#### [Task details]
Which lines of the records below contain the word "University"? Copy each of them out.

#### [Provided information]
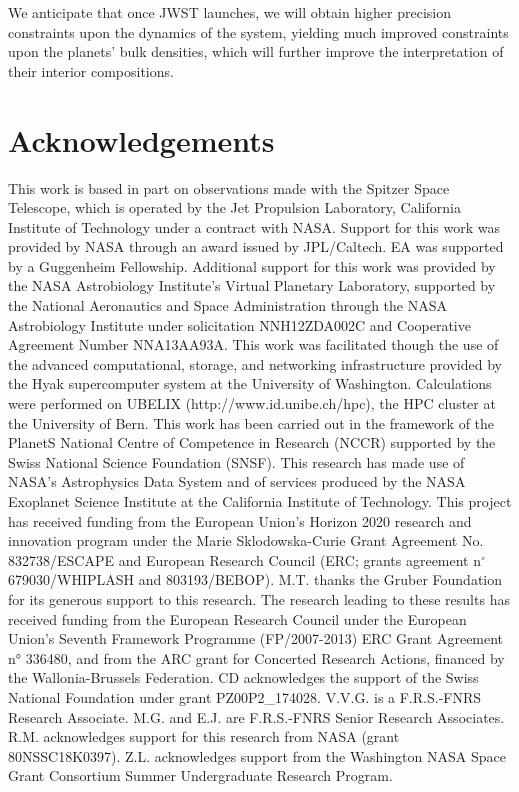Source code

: \documentclass[fleqn,usenatbib]{mnras} %
\begin{document}
We anticipate that once JWST launches, we will obtain higher precision constraints upon the dynamics of the system, yielding much improved constraints upon the planets' bulk densities, which will further improve the interpretation of their interior compositions.

\section*{Acknowledgements}

This work is based in part on observations made with the Spitzer Space Telescope, which 
is operated by the Jet Propulsion Laboratory, California Institute of Technology under 
a contract with NASA. Support for this work was provided by NASA through an award issued 
by JPL/Caltech.  EA was supported by a Guggenheim Fellowship.  Additional support for this 
work was provided by the NASA Astrobiology Institute’s Virtual Planetary Laboratory, 
supported by the National  Aeronautics and Space Administration through the NASA Astrobiology 
Institute under solicitation NNH12ZDA002C and Cooperative Agreement Number NNA13AA93A.  
This work was facilitated though the use of the advanced computational, storage, and 
networking infrastructure provided by the Hyak supercomputer system at the University of 
Washington. Calculations were performed on UBELIX (http://www.id.unibe.ch/hpc), the HPC 
cluster at the University of Bern. This work has been carried out in the framework of the PlanetS National Centre 
of Competence in Research (NCCR) supported by the Swiss National Science Foundation (SNSF). 
This research has made use of NASA's Astrophysics Data System and of services produced by 
the NASA Exoplanet Science Institute at the California Institute of Technology.
This project has received funding from the European Union’s Horizon 2020 research and 
innovation program under the Marie Sklodowska-Curie Grant Agreement No. 832738/ESCAPE and European Research Council (ERC; grants agreement n$^\circ$ 679030/WHIPLASH and 803193/BEBOP). M.T. 
thanks the Gruber Foundation for its generous support to this research.
The research leading to these results has received funding from the European Research Council 
under the European Union's Seventh Framework Programme (FP/2007-2013) ERC Grant 
Agreement n° 336480, and from the ARC grant for Concerted Research Actions, financed by the
Wallonia-Brussels Federation. CD acknowledges the support of the Swiss National Foundation under grant PZ00P2\_174028. V.V.G. is a F.R.S.-FNRS Research Associate. M.G. and E.J. are F.R.S.-FNRS Senior Research Associates. R.M. acknowledges support for this research from NASA (grant 80NSSC18K0397). Z.L. acknowledges support from the Washington NASA Space Grant Consortium Summer Undergraduate Research Program. 
\end{document}

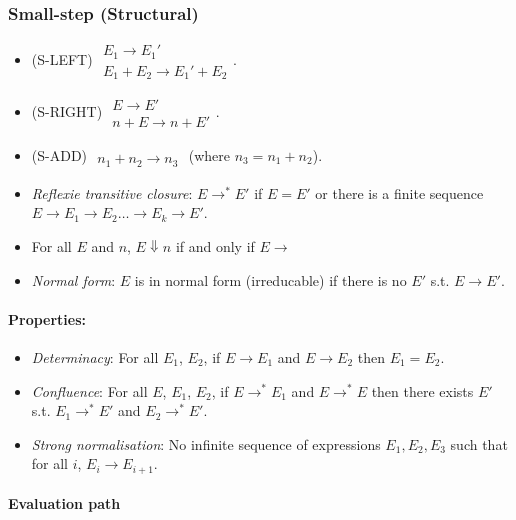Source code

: \documentclass[twocolumn,english]{article}
\begin{document}
\subsubsection{Small-step (Structural)}
\begin{itemize}
\item {\scriptsize{}(S-LEFT)} $\begin{array}{c}
E_{1}\rightarrow E_{1}'\\
\hline E_{1}+E_{2}\rightarrow E_{1}'+E_{2}
\end{array}$.
\item {\scriptsize{}(S-RIGHT)} $\begin{array}{c}
E\rightarrow E'\\
\hline n+E\rightarrow n+E'
\end{array}$.
\item {\scriptsize{}(S-ADD)} $\begin{array}{c}
\\
\hline n_{1}+n_{2}\rightarrow n_{3}
\end{array}$ (where $n_{3}=n_{1}+n_{2}$).
\item \emph{Reflexie transitive closure}: $E\rightarrow^{*}E'$ if $E=E'$
or there is a finite sequence $E\rightarrow E_{1}\rightarrow E_{2}\dots\rightarrow E_{k}\rightarrow E'$.
\item For all $E$ and $n$, $E\Downarrow n$ if and only if $E\rightarrow$
\item \emph{Normal form}: $E$ is in normal form (irreducable) if there
is no $E'$ s.t. $E\rightarrow E'$.
\end{itemize}

\paragraph{Properties:}
\begin{itemize}
\item \emph{Determinacy}: For all $E_{1}$, $E_{2}$, if $E\rightarrow E_{1}$
and $E\rightarrow E_{2}$ then $E_{1}=E_{2}$.
\item \emph{Confluence}: For all $E$, $E_{1}$, $E_{2}$, if $E\rightarrow^{*}E_{1}$
and $E\rightarrow^{*}E$ then there exists $E'$ s.t. $E_{1}\rightarrow^{*}E'$
and $E_{2}\rightarrow^{*}E'$.
\item \emph{Strong normalisation}: No infinite sequence of expressions $E_{1},E_{2},E_{3}$
such that for all $i$, $E_{i}\rightarrow E_{i+1}$.
\end{itemize}

\paragraph{Evaluation path}
\end{document}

#### [Solution]
networking infrastructure provided by the Hyak supercomputer system at the University of 
cluster at the University of Bern. This work has been carried out in the framework of the PlanetS National Centre 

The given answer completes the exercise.